A Phase 1 Study of PRT12396 in Participants With Select Myeloproliferative Neoplasms

May 27, 2026 updated by: Prelude Therapeutics

A Phase 1, Open-Label, Multi-Center, Safety and Efficacy Study of PRT12396 in Participants With Polycythemia Vera and Myelofibrosis

This is a first-in-human, open-label, multi-center Phase 1 study designed to evaluate the safety, tolerability, pharmacokinetics, and preliminary efficacy of PRT12396 in participants with high-risk polycythemia vera (PV) and myelofibrosis (MF), and to determine the maximum tolerated dose (MTD) and recommended dose(s) for expansion (RDE[s]). The study consists of a dose-escalation phase followed by a dose-expansion phase to further evaluate selected dose level(s).

Study Overview

Status

Recruiting

Conditions

Intervention / Treatment

Detailed Description

This first-in-human, open-label, multi-center Phase 1 study is designed to evaluate the safety, tolerability, pharmacokinetics, and preliminary efficacy of PRT12396 in participants with high-risk polycythemia vera (PV) and myelofibrosis (MF). Eligible MF populations include participants with intermediate-1, intermediate-2, or high-risk primary MF, as well as post-polycythemia vera MF or post-essential thrombocythemia MF, with evidence of disease burden based on splenomegaly.

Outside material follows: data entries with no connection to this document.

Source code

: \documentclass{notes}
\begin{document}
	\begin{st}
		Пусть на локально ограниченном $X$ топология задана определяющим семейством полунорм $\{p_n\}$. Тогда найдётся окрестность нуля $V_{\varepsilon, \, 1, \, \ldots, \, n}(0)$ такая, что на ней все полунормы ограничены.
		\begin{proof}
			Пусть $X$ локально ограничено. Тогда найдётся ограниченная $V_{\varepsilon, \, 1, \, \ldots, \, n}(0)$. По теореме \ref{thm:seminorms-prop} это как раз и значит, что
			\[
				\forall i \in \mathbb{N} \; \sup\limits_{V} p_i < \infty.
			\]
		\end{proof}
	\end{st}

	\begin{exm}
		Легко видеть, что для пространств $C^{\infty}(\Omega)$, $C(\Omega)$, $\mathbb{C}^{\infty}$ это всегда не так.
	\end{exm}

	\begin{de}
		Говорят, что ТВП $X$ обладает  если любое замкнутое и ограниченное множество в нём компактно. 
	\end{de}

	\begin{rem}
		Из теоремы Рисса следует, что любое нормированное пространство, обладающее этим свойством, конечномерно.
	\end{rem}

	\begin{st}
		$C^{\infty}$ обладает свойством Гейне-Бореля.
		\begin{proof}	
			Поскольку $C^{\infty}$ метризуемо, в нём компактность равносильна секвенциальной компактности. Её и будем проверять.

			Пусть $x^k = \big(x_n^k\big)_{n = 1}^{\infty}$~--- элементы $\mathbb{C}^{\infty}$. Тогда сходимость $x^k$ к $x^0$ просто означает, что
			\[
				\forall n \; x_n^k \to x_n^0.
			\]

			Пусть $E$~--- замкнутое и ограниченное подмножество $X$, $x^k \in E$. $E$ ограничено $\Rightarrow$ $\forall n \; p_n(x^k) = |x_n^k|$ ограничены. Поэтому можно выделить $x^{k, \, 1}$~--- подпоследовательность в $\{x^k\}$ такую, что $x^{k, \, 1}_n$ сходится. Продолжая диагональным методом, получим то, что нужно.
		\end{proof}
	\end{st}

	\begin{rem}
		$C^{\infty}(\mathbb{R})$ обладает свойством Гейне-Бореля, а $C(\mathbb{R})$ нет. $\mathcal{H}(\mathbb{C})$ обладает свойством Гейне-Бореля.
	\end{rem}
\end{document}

The study is conducted in two parts:

Part 1 (dose escalation) evaluates escalating oral doses of PRT12396 to evaluate safety and tolerability and to determine the maximum tolerated dose (MTD) and recommended dose(s) for expansion (RDE[s]).

Part 2 (dose expansion) enrolls additional participants at selected dose level(s) to further characterize the safety, tolerability, pharmacokinetics, and preliminary efficacy of PRT12396 in the PV and MF populations.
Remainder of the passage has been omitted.